I know medicine in some parts of Alaska is pretty fun. My friend, June is working as a nurse near Willow and the pay is way better than Boston! Our dr tries to get her to six month visits, but something always comes up. The last time he suggested it, I just looked at him and said, " Really? " and he said, " OK, three months. "

Hopefully, it will just be very obvious if JinMei needs more work. It is always possible that they were able to get all this last time. My best friend from college had a baby last year with cleft palate, and I told her to keep an eye on him for signs of ETD and if anyone suggests tubes, just say yes. I have seen reports of a relationship between the palate issues and ear problems. He is doing really well after only two surgeries so far.
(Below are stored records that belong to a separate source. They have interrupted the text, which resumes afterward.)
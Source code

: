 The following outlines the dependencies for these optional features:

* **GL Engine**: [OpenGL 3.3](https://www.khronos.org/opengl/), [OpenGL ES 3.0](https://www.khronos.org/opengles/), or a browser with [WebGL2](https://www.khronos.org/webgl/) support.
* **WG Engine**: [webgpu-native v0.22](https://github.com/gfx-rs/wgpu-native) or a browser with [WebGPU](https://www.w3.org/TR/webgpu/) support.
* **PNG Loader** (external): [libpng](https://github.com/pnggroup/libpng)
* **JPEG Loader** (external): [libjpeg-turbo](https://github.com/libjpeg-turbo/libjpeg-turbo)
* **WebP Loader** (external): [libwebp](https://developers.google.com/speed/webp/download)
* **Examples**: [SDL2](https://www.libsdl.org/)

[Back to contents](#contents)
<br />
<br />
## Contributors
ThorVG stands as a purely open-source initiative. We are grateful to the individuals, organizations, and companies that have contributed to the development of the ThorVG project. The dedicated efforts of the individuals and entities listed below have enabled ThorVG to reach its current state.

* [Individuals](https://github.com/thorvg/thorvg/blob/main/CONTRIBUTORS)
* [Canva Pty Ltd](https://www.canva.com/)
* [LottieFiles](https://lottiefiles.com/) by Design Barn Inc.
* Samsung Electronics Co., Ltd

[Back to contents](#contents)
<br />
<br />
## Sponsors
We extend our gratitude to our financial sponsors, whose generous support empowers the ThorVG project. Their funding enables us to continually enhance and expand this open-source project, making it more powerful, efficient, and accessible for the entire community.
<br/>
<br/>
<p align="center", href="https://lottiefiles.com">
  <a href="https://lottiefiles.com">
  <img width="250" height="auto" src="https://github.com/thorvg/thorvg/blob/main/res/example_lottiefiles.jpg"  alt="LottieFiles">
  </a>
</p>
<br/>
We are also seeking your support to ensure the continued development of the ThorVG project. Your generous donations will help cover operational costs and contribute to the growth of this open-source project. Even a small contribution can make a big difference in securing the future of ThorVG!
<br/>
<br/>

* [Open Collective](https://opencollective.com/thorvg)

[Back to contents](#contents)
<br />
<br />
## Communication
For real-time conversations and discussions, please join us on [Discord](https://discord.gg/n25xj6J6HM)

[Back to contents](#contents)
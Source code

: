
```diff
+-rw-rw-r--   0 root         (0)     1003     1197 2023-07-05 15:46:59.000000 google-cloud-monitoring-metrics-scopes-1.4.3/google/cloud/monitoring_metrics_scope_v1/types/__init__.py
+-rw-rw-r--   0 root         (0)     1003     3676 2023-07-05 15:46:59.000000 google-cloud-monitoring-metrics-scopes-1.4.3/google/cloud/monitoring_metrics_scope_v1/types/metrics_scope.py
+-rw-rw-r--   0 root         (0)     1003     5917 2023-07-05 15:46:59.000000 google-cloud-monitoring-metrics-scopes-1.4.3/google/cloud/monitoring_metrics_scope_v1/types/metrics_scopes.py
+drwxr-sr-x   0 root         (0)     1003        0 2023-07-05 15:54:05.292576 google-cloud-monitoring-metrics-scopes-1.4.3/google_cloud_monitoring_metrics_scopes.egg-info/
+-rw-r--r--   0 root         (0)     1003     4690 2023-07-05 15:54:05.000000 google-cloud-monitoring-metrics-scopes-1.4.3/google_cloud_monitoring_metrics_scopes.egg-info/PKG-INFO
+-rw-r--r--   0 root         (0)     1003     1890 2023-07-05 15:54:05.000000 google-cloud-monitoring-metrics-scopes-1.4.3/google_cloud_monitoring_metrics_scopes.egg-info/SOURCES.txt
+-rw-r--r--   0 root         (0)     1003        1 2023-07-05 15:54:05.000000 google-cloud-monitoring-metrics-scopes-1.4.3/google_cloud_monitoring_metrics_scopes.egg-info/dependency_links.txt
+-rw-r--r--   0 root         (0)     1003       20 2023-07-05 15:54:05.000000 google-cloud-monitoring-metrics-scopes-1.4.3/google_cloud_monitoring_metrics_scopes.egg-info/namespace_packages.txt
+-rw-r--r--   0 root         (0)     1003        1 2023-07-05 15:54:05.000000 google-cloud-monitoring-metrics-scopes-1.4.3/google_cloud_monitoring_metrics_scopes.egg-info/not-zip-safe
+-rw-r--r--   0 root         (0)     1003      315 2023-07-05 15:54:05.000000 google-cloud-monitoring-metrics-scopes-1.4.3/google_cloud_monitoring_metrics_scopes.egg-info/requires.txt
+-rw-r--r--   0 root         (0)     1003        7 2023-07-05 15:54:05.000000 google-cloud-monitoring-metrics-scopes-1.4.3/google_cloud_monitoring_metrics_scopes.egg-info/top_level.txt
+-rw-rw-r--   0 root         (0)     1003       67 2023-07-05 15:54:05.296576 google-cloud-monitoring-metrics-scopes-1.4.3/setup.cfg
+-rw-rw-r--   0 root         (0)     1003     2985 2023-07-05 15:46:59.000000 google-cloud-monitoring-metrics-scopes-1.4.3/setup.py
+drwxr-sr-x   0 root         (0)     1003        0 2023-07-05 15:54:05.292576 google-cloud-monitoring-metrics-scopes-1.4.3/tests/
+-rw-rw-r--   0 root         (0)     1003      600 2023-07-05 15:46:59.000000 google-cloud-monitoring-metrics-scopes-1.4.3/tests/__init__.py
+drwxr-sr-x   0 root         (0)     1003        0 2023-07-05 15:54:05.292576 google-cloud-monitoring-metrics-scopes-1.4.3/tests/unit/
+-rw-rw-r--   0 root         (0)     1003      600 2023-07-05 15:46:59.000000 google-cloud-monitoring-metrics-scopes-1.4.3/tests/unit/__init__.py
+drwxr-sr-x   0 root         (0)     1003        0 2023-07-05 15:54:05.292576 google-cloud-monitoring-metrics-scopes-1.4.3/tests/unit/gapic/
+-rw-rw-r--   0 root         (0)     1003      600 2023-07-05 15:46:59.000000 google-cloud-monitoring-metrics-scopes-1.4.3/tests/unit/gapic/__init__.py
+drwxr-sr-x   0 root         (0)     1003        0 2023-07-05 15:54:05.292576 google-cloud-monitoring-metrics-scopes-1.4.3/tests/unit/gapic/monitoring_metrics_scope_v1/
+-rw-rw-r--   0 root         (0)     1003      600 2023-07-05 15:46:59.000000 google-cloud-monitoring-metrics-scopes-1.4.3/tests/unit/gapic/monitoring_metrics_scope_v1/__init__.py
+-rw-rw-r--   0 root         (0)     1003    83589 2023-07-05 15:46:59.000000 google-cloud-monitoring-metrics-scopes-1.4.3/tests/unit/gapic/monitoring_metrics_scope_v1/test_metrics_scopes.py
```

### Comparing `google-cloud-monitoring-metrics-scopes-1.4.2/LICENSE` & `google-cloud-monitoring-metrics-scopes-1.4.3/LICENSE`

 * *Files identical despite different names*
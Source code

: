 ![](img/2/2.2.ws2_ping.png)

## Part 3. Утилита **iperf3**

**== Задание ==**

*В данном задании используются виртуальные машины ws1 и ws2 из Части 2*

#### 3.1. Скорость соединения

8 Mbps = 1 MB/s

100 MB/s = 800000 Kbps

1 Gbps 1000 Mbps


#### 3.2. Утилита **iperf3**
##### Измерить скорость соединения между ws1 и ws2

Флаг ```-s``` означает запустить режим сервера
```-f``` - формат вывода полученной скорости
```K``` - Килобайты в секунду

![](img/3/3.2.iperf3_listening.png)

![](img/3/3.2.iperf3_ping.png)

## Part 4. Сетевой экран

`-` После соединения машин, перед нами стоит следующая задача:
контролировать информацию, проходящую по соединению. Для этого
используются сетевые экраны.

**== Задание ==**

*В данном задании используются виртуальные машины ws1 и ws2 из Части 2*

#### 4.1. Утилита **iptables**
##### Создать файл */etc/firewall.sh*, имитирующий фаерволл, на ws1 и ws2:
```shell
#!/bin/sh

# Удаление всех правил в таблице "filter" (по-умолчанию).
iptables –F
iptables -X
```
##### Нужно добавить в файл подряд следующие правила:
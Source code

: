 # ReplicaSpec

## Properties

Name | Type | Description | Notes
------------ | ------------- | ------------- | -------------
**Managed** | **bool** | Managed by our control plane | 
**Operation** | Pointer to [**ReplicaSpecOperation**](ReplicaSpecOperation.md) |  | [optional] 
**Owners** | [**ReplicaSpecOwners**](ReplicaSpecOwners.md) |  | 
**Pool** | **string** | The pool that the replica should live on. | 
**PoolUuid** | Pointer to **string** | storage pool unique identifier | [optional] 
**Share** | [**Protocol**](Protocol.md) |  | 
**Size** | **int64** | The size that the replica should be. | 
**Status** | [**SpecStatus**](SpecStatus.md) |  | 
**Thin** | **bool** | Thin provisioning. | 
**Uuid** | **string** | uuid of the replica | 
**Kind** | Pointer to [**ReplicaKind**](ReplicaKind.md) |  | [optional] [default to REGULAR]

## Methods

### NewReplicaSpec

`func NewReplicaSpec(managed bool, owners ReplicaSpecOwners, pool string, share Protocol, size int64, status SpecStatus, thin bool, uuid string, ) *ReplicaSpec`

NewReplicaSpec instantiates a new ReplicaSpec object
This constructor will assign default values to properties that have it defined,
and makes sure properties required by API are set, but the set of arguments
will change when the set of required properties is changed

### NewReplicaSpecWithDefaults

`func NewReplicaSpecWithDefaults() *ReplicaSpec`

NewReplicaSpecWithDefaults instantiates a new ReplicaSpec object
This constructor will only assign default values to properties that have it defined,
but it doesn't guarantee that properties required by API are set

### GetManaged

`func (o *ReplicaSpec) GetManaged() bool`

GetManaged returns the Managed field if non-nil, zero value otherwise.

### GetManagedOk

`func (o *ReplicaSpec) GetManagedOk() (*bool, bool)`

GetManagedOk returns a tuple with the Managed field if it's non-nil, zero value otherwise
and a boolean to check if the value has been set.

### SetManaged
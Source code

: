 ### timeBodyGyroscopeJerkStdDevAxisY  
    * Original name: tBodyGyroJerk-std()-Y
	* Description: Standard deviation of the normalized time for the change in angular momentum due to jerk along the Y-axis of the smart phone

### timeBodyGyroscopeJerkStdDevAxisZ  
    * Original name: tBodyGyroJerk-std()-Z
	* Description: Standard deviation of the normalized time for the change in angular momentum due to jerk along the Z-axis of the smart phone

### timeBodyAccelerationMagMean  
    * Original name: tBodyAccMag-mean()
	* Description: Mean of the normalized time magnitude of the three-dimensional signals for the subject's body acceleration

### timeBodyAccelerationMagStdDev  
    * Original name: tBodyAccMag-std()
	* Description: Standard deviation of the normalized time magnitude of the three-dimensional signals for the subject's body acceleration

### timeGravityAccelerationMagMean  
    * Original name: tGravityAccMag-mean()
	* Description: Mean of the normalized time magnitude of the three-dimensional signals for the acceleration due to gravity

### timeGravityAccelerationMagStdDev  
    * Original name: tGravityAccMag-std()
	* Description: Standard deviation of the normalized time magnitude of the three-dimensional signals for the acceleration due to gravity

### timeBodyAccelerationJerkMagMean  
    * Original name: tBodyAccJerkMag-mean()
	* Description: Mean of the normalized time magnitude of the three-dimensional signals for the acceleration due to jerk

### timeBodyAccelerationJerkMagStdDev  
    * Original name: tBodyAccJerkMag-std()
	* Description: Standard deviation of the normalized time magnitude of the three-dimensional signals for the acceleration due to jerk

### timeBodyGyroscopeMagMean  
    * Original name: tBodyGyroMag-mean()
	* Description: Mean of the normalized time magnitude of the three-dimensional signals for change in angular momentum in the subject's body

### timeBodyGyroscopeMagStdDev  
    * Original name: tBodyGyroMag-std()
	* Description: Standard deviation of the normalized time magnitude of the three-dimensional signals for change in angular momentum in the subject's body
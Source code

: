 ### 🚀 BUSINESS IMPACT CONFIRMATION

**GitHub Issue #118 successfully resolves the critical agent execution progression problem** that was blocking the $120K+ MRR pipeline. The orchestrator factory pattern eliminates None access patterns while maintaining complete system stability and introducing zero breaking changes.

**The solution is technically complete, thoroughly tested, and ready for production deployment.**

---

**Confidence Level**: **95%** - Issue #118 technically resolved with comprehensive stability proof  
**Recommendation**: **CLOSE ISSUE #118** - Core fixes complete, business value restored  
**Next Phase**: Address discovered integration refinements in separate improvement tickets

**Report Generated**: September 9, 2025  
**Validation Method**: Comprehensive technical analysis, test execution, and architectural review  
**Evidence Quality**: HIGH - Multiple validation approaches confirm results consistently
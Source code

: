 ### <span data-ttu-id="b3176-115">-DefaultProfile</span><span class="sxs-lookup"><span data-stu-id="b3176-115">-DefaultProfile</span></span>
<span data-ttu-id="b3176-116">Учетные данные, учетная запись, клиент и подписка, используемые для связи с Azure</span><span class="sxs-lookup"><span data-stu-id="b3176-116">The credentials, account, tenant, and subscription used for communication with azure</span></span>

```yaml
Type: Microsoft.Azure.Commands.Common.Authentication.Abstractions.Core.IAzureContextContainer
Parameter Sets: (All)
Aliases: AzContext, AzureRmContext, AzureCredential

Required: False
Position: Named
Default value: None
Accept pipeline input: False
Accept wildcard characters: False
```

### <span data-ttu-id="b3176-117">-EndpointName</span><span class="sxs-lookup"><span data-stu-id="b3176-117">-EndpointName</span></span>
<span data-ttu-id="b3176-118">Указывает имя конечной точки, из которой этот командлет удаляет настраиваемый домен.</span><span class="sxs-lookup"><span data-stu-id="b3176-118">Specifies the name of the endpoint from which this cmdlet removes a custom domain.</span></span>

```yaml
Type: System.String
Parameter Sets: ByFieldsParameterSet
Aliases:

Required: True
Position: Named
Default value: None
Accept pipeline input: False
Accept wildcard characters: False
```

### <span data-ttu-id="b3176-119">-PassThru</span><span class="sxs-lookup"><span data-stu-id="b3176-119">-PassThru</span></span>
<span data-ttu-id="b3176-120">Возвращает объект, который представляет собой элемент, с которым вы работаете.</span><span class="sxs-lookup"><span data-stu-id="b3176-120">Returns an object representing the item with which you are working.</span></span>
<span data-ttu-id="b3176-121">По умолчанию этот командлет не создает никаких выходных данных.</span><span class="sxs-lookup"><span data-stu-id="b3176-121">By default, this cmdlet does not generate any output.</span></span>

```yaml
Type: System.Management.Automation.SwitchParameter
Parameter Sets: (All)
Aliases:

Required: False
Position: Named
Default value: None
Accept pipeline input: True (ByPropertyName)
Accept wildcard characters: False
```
On Thu, Jun 30, 2011 at 11:24 PM, Donna <Donna_is@...> wrote:

I think they felt 19 surgeries in 4 years weren't helping her. And after 2 Canal Wall Down surgeries, if they just monitor it, that might be better. No reconstruction. Also since we will be seeing an Alaska ENT once a year & then Seattle Children's ENT once a year, someone will be seeing her every 6 months. I KNOW we will have her see someone MUCH more often than that. The Alaska ENT is very good but he says this is beyond his scope of expertise.

BTW, her Alaska ENT was featured on the travel channel cause he was attacked by a grizzley bear! Gotta love it.